Le climat local s’en trouve adouci, ce qui provoque une idée inattendue dans le cerveau créatif du nouveau venu: créer ici un jardin colonial.
En plein Finistère, au large de Roscoff, il fallait oser…
Il l’a fait.
Pendant dix ans, de 1898 à 1918, il sera partout à la fois, dirigeant les travaux et les plantations, modelant un cordon de dunes artificielles plantées de végétaux de protection, creusant une cuvette profonde de cinq mètres dont les bords seront travaillés en terrasses.

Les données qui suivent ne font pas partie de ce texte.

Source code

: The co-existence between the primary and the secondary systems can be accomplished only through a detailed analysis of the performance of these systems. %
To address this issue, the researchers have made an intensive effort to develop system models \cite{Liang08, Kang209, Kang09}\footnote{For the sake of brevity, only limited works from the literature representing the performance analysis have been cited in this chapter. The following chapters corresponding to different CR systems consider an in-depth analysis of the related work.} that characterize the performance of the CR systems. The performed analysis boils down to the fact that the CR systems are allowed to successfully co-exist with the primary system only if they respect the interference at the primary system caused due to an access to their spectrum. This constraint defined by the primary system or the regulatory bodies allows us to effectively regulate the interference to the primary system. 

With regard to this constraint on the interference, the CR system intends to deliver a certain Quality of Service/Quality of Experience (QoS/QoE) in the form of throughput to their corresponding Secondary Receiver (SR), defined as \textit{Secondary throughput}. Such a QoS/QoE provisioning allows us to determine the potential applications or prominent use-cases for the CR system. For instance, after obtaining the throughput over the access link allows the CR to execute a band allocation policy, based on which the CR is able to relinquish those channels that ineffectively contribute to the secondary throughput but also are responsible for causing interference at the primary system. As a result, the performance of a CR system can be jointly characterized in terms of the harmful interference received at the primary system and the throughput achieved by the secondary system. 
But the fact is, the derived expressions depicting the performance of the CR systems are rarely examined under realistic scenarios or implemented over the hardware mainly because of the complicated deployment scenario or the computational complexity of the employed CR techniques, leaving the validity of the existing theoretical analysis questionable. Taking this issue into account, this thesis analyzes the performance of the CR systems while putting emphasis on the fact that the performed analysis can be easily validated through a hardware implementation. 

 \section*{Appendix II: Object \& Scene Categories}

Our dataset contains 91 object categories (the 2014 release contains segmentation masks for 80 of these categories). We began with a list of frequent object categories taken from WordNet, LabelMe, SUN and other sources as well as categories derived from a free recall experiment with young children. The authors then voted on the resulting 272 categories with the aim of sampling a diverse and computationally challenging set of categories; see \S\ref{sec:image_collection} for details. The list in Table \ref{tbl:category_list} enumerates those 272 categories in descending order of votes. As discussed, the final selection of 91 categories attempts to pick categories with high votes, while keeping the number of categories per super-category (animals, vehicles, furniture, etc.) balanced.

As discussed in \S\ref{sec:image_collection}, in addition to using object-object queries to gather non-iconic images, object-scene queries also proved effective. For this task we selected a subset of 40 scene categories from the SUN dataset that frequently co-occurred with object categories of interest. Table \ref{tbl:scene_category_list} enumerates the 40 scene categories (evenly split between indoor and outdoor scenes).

Il creuse tant et si bien qu’il met à jour une nécropole datant de l’Age de Bronze, dont il reste encore dix tombes visibles aujourd’hui.
Le jardin, lui, prend forme petit à petit.
En mai 1918, Georges Delaselle apprend une nouvelle qui va changer sa vie: il est atteint de tuberculose.
Pour lui, il n’y a plus de temps à perdre.
Il quitte Paris, démissionne et s’installe définitivement dans son Jardin de l’Ile de Batz.
C’est à partir de là qu’une véritable légende va prendre forme.
Georges Delaselle aimait la solitude.
Son jardin, si singulier, s’y prête.
Dans cet univers de plantes mystérieuses, encore inconnues sous nos latitudes, il crée un havre de tranquillité, magique et insolite.
Un véritable Facteur-Cheval du jardin…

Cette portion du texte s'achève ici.